With soups, salads, sandwiches, wraps, burgers, pasta and other seemingly random entrées filling the rest of the menu, I just couldn't decide what to order, so I left it to our server to steer me in the right direction. He suggested two of his favorites: the Gyros and the Jack Salmon sandwich (both $7.95). I ordered the latter, which is actually a fried white fish on rye with tartar sauce, lettuce and tomato. It was very straightforward, but he was right: It was tasty. It was served with a lemon wedge, potato chips and a pickle.
My only complaint — and it's a big one — is that the bread, though thick, was soft and un-toasted, making for a bit of a messy sandwich. I hate that.
My girlfriend zeroed in on the meatloaf sandwich ($7.95) and chose a side of mashed potatoes ($1.95 to substitute, $2.25 a la carte) from the tons of available sides at the same price, including rice pilaf, French fries and onion straws. The generous portion of flavorful, hot meatloaf didn’t disappoint.
What did disappoint was the soft squishy rye bread that didn’t even pretend to hold the large slice of meatloaf, onion, tomatoes and shredded lettuce together. Lightly toasting the otherwise delicious rye would have gone a long way toward preventing our waiter from having to pick up rogue shreds of lettuce from every nook of the booth.
Bacall's menu takes “something for everyone” to the extreme. Salad offerings include a standard house salad called the Café Salad for $4.25 alongside more offbeat options like the Oriental Chicken Salad ($9.50). Dinner entrées come with your choice of dinner salad or a cup of soup and range from Chicken Stirfry ($11.95) or Cajun Shrimp Pasta ($14.50) to Ribeye Steak ($12.95). Of course you can always fall back on one of Bacall's popular half-pound burgers ($6.75) or the (probably half-pound) Rueben ($7.95).

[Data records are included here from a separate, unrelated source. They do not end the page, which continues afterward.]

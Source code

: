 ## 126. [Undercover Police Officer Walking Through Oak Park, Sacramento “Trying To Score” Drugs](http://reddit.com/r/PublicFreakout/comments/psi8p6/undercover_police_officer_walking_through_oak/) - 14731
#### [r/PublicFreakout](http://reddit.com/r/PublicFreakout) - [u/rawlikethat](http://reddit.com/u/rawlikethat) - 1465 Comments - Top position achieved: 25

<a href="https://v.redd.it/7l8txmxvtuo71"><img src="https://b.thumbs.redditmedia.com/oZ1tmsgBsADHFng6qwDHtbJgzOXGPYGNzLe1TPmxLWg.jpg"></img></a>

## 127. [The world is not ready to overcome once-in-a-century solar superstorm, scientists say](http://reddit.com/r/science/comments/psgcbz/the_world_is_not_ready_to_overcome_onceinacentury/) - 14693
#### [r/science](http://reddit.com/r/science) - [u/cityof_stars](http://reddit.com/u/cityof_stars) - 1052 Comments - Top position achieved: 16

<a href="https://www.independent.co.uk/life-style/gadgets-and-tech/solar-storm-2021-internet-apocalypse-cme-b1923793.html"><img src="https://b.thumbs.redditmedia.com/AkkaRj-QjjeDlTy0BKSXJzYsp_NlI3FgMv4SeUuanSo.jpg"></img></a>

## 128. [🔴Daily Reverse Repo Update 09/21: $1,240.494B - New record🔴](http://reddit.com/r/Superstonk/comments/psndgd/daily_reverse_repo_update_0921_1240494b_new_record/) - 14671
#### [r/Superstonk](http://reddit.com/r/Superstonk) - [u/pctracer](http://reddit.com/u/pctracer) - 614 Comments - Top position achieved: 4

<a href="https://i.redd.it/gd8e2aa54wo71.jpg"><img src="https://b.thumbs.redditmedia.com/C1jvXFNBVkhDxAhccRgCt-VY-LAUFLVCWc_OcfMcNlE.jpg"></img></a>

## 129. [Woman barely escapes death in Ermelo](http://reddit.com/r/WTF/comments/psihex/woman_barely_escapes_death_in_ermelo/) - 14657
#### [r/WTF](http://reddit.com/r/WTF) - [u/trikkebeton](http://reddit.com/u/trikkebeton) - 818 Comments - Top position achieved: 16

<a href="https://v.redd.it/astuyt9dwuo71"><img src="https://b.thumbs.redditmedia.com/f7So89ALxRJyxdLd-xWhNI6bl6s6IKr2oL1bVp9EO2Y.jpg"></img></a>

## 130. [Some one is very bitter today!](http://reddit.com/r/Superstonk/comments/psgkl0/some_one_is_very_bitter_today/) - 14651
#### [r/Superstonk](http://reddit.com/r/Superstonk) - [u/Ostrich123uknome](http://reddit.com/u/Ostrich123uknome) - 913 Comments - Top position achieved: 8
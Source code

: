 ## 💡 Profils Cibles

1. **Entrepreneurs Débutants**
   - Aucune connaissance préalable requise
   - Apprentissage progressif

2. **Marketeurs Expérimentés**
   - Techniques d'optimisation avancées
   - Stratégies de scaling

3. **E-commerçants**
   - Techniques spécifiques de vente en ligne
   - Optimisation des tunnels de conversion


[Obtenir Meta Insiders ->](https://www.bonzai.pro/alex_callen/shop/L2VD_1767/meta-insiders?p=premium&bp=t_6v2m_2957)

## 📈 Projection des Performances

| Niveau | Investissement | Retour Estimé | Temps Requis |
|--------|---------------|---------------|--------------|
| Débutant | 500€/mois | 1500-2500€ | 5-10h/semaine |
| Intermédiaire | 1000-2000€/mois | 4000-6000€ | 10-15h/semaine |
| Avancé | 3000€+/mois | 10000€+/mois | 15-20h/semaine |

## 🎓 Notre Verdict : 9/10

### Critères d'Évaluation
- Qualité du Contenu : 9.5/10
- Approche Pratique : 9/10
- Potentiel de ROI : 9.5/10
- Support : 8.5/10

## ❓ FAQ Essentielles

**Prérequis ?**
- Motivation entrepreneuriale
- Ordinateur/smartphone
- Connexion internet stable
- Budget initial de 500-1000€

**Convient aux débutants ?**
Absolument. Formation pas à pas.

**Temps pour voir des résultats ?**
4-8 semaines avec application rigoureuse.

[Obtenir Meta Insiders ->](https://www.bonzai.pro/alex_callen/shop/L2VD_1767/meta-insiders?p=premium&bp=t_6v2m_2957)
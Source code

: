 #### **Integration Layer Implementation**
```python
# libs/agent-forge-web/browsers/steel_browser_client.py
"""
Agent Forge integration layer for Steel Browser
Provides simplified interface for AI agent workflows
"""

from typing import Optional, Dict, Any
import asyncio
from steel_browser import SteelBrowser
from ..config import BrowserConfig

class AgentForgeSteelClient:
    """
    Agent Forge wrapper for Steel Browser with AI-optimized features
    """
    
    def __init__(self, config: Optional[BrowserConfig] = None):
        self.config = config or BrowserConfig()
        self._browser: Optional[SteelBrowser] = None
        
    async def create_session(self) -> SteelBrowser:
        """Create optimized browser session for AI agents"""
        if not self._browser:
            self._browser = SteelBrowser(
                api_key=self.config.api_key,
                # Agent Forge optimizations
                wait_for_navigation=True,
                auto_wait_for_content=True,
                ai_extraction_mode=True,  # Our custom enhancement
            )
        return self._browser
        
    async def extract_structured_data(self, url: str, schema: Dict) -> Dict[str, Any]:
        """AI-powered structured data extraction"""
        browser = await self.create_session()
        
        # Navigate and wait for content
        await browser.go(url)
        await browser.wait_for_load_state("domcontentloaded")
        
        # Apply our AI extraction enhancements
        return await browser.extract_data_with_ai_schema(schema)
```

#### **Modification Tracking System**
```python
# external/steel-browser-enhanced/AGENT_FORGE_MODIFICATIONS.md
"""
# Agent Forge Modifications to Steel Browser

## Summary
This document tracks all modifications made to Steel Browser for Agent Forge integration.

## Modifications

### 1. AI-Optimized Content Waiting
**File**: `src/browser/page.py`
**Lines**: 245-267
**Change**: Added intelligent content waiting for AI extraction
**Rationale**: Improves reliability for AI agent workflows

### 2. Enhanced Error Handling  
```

The dessert menu varies. That night, stuffed from dinner, I elected to bring home a slice of carrot cake because I can never resist carrot cake, even though carrot-flavored cake makes no sense when you think about it. I didn't think about it, and I enjoyed it thoroughly. It had lots of icing and big pieces of nuts.
Bacall's is the kind of restaurant I want to visit when I can't decide what I'm in the mood for. I could probably point to a couple items on the menu with my eyes closed and end up satisfied.
Bacall's has been serving meals and booze to locals and visitors in College Hill for more than 26 years. They must be doing something right.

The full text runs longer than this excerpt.